Après la fuite du roi, à la tête du mouvement républicain et démocratique, le club affirme qu'il faut « procéder au remplacement et à l'organisation d'un nouveau pouvoir exécutif », mais la fusillade du Champ-de-Mars du 17 juillet 1791 l'affaiblit. C'est en prenant place dans le réseau des sociétés populaires de province et en se faisant le porte-parole des fédérés du 10 août 1792 que le club redevient un acteur politique de premier plan. À l'hiver 1792-1793, Hébert, rédacteur du Père Duchesne, et Marat, rédacteur de l'Ami du peuple, sont des figures fondamentales du mouvement parisien. Les cordeliers bénéficient alors d'une certaine tranquillité, les jacobins s'opposant plutôt aux enragés. L'insurrection des 31 mai et 2 juin 1793 permet aux cordeliers d'occuper une position centrale dans la Commune de Paris, au ministère de la Guerre, dans les sections et les sociétés populaires. Très vite, le Père Duchesne définit les mots d'ordre du mouvement populaire. Cependant, même s'ils sont favorables à un système de pouvoir exécutif disséminé sous la forme de comités centraux provinciaux, les cordeliers ne soutiennent pas les revendications de démocratie directe des sans-culottes. Et si la mise à l'ordre du jour de la Terreur et la création d'une armée révolutionnaire à la suite des journées des 4 et 5 septembre 1793 peuvent être considérées comme des victoires, ils sont devenus suspects. Vincent, ministre de la Guerre, et Ronsin, général en chef de l'armée révolutionnaire, sont arrêtés en décembre et les comités centraux, dissous. En 1794, le club n'a plus d'ambition nationale. Lorsque Hébert, en ventôse, appelle à l'« insurrection morale », on l'accuse de fomenter une insurrection cordelière. Il est arrêté le 14 mars 1794, exécuté le 24 avec d'autres meneurs (Vincent, Ronsin, Momoro). L'élimination des hébertistes sonne le glas des cordeliers.

corporations,

organisations groupant les artisans par corps de métiers, présentes dans l'ensemble des pays européens à partir du Moyen Âge.
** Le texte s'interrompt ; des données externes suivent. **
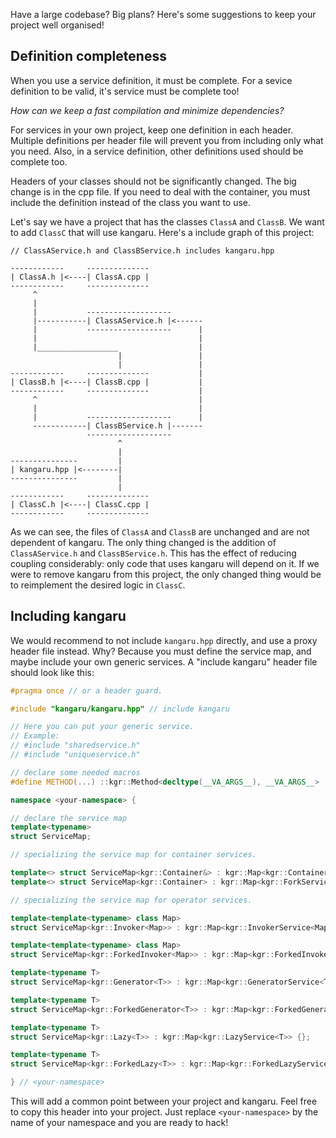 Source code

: Have a large codebase? Big plans? Here's some suggestions to keep your project well organised!

## Definition completeness

When you use a service definition, it must be complete. For a sevice definition to be valid, it's service must be complete too!

*How can we keep a fast compilation and minimize dependencies?*

For services in your own project, keep one definition in each header. Multiple definitions per header file will prevent you from including only what you need.
Also, in a service definition, other definitions used should be complete too.

Headers of your classes should not be significantly changed. The big change is in the cpp file. If you need to deal with the container, you must include the definition instead of the class you want to use.

Let's say we have a project that has the classes `ClassA` and `ClassB`. We want to add `ClassC` that will use kangaru.
Here's a include graph of this project:

    // ClassAService.h and ClassBService.h includes kangaru.hpp
    
    ------------     --------------
    | ClassA.h |<----| ClassA.cpp |
    ------------     --------------
         ^
         |
         |           -------------------
         |-----------| ClassAService.h |<------
         |           -------------------      |
         |                                    |
         |__________________                  |
                            |                 |
                            |                 |
    ------------     --------------           |
    | ClassB.h |<----| ClassB.cpp |           |
    ------------     --------------           |
         ^                                    |
         |                                    |
         |           -------------------      |
         ------------| ClassBService.h |-------
                     -------------------
                            ^
                            |
    ---------------         |
    | kangaru.hpp |<--------|
    ---------------         |
                            |
    ------------     --------------
    | ClassC.h |<----| ClassC.cpp |
    ------------     --------------
    
As we can see, the files of `ClassA` and `ClassB` are unchanged and are not dependent of kangaru. The only thing changed is the addition of `ClassAService.h` and `ClassBService.h`.
This has the effect of reducing coupling considerably: only code that uses kangaru will depend on it.
If we were to remove kangaru from this project, the only changed thing would be to reimplement the desired logic in `ClassC`.

## Including kangaru

We would recommend to not include `kangaru.hpp` directly, and use a proxy header file instead. Why? Because you must define the service map, and maybe include your own generic services.
A "include kangaru" header file should look like this:

```c++
#pragma once // or a header guard.

#include "kangaru/kangaru.hpp" // include kangaru

// Here you can put your generic service.
// Example:
// #include "sharedservice.h"
// #include "uniqueservice.h"

// declare some needed macros
#define METHOD(...) ::kgr::Method<decltype(__VA_ARGS__), __VA_ARGS__>

namespace <your-namespace> {

// declare the service map
template<typename>
struct ServiceMap;

// specializing the service map for container services.

template<> struct ServiceMap<kgr::Container&> : kgr::Map<kgr::ContainerService> {};
template<> struct ServiceMap<kgr::Container> : kgr::Map<kgr::ForkService> {};

// specializing the service map for operator services.

template<template<typename> class Map>
struct ServiceMap<kgr::Invoker<Map>> : kgr::Map<kgr::InvokerService<Map>> {};

template<template<typename> class Map>
struct ServiceMap<kgr::ForkedInvoker<Map>> : kgr::Map<kgr::ForkedInvokerService<Map>> {};

template<typename T>
struct ServiceMap<kgr::Generator<T>> : kgr::Map<kgr::GeneratorService<T>> {};

template<typename T>
struct ServiceMap<kgr::ForkedGenerator<T>> : kgr::Map<kgr::ForkedGeneratorService<T>> {};

template<typename T>
struct ServiceMap<kgr::Lazy<T>> : kgr::Map<kgr::LazyService<T>> {};

template<typename T>
struct ServiceMap<kgr::ForkedLazy<T>> : kgr::Map<kgr::ForkedLazyService<T>> {};

} // <your-namespace>
```

This will add a common point between your project and kangaru.
Feel free to copy this header into your project. Just replace `<your-namespace>` by the name of your namespace and you are ready to hack!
Elles existent en France dès le IXe siècle, et perdurent jusqu'en 1791, année de leur suppression par l'Assemblée constituante. Pourtant, le mot « corporation » n'apparaît dans la langue française qu'au XVIe siècle, et désigne les institutions corporatives anglaises. Ce n'est qu'au XVIIIe siècle que l'on commence à l'appliquer aux corps de métiers français dotés d'un statut juridique. Mais, jusqu'à la disparition de ceux-ci sous la Révolution, sont employés de préférence les termes ou expressions « maîtrises », « jurandes », « art », « corps de métiers » ou, tout simplement, « métiers ».

Un système juridique non unifié.

• Le système des corporations s'inscrit dans le contexte d'une société, féodale ou moderne, qui fait peu de place à l' individu. Celui-ci n'a d'existence qu'au sein de groupes structurés, et est donc représenté par des corps ou communautés, religieuses, d'habitants, ou de métiers. Du point de vue juridique, ces communautés de métiers sont des associations professionnelles pourvues d'un privilège. Certaines sont organisées par le pouvoir royal, par lettres patentes : ce sont les jurandes, ou métiers jurés. D'autres le sont par les autorités urbaines : ce sont les métiers réglés. Des communautés coutumières, enfin, ne sont régies par aucun texte officiel écrit. À Lyon, on compte surtout des métiers réglés, tandis qu'à Paris les 101 communautés recensées par le Livre des métiers, d'Étienne Boileau, rédigé au XIIIe siècle, sont des communautés jurées. À Montauban et à Toulouse, les deux formes d'organisation coexistent. Les corporations ont structuré avant tout les métiers de l'artisanat, même si l'on compte aussi des communautés de marchands, telle la prestigieuse corporation des marchands-merciers parisiens.